A medida que el argumento se hace más ambicioso y profundo, el texto se pone más abstruso. El penúltimo párrafo de la página 91, por ejemplo, es incomprensible. Su intención aparente es introducir el punto de ruptura con el existencialismo, representado aquí como “filosofía contemporánea del ser y de la nada”. Aparentemente Lacan describe una tensión entre el acontecimiento del estadio especular, que es una forma de autoconsciencia, y su represión en orden con la legalidad cultural. Es evidente que este choque –el mismo que se plantea entre pulsión y razón– acaba por ser trágico. Afirma [?] que el existencialismo, que da cuenta de este conflicto y también da justificaciones a los callejones sin salida que resultan de las relaciones sociales, esto es, las relaciones de cada individuo con los demás. El existencialismo reafirmaría la libertad individual como compensación al hecho de que cada uno de nosotros vive libremente “pero entre los muros de una cárcel”. Véase (Lacan, Escritos, I, 92), en el existencialismo:

a) se goza de libertad, pero en la prisión;
b) se aboga por un compromiso que expresa la impotencia de la consciencia en cuanto a superar cualquier situación;
c) se lleva a cabo la idealización sádico-voyeurista de la relación sexual;
d) se consagra el suicidio como el acto más personal;
e) y la consciencia del otro no se satisface sino por el asesinato hegeliano…

(¡Ay! ¿Qué demonios habrá querido decir con esto del “asesinato hegeliano”?)

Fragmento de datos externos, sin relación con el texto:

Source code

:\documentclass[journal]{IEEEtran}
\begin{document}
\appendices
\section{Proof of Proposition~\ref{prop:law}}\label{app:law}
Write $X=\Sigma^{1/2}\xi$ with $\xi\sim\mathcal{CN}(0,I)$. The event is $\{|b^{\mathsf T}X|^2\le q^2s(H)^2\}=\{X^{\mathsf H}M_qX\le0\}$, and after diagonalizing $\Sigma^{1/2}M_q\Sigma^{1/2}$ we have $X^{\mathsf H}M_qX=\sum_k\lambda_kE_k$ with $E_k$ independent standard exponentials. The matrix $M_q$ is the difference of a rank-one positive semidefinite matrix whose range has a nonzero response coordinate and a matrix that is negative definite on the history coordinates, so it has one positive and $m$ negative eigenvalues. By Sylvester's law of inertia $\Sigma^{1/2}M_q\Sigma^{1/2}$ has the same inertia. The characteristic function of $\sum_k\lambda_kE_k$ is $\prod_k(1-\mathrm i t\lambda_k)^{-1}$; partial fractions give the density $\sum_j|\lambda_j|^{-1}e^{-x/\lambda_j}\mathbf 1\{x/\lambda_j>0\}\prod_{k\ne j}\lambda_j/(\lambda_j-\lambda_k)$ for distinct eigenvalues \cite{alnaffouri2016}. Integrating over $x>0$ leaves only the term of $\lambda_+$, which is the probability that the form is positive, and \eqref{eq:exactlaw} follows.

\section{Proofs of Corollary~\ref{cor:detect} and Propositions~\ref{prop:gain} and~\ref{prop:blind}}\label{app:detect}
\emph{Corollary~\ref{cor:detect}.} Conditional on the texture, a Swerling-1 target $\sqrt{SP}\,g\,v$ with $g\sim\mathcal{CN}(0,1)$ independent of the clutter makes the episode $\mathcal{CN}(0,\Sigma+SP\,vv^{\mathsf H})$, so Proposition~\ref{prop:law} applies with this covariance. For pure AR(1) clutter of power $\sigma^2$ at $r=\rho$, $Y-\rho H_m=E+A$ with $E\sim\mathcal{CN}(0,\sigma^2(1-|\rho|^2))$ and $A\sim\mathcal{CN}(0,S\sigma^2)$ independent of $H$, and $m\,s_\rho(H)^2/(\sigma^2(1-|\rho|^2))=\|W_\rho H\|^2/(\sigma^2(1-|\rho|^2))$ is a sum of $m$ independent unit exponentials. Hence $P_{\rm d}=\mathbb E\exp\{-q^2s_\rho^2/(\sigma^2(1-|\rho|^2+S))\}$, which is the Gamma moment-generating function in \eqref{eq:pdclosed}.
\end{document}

Lacan rechaza que el yo esté centrado en la percepción y en la actividad de la consciencia y, al menos en este punto, parece claro que la emprende contra Descartes. Nada nuevo. Todos contra el yo cartesiano… Tanta unanimidad contra el cartesianismo resulta a veces sospechosa. Cada vez me parece más simpático el argumento de Descartes que, por otra parte, tiene la virtud de no ser una suposición. Veamos si no: ¿puedo pensar allí donde no soy consciente? No. Por lo tanto ¿cómo puedo concebir la posibilidad de un yo que no sea consciente? El solo hecho de hablar de yo presupone la consciencia. Donde no hay consciencia, puede que haya inconsciente, pero lo seguro es que hay pura sensibilidad, como en el primer momento de la Fenomenología del Espíritu, por lo tanto, no hay yo. O sí, pero entonces es Gemüt, esa “unidad que acompaña todas mis percepciones” de la que habla Kant. No hay un yo “realista”, como ese sujeto inverosímil que defiende la ciencia; ni nada parecido a un yo razonable. Sólo nos queda el yo de los locos y los neuróticos. Por lo tanto, sólo cabe concluir que somos “yo” en verdad cuando perdemos la razón (Lacan, Escritos, I, 92).

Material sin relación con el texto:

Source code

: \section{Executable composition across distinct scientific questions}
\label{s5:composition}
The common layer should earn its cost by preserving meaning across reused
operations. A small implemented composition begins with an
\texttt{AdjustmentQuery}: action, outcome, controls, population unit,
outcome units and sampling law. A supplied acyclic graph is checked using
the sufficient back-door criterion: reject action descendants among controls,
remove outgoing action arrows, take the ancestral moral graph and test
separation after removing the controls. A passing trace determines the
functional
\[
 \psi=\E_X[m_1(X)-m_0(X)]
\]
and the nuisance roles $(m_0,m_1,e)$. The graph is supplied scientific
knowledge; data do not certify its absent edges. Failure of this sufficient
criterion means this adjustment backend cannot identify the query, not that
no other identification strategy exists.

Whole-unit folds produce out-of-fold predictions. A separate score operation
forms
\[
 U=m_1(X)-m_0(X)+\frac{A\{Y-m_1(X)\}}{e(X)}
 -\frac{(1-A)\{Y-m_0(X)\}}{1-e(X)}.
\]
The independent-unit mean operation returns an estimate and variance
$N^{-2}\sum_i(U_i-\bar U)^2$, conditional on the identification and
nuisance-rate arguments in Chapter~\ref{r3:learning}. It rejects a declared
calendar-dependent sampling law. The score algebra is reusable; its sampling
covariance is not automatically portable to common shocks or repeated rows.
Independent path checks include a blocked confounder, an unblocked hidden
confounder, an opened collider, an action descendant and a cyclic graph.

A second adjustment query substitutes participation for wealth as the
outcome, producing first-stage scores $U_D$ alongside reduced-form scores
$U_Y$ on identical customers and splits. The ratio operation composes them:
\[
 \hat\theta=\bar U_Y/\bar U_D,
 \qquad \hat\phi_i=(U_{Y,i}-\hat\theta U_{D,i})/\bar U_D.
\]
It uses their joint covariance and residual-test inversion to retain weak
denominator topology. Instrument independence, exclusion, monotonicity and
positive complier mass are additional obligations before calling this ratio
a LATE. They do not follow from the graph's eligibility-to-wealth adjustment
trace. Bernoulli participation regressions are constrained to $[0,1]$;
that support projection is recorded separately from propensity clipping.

(¿Cuántos hay dispuestos a aceptar esta alternativa?)

Acabáramos…

Hacia el final del escrito Lacan se pone chamánico como un gurú indio, cuando predica que los sufrimientos y la neurosis son la escuela de las pasiones del alma. Pero no hay de qué preocuparse: al fin y al cabo él también es un médico como otros, un profesional que «vende» su terapéutica como taumatúrgica. Quizá por eso, con la vista puesta en sus prosélitos, declara y asegura que el psicoanálisis tiene efectos maravillosos pues intenta y consigue (?) mostrarle a cada individuo lo que en verdad es, todo aquello que la instancia social le prohíbe ver de sí mismo.

Ya, pero eso a nosotros no nos interesa.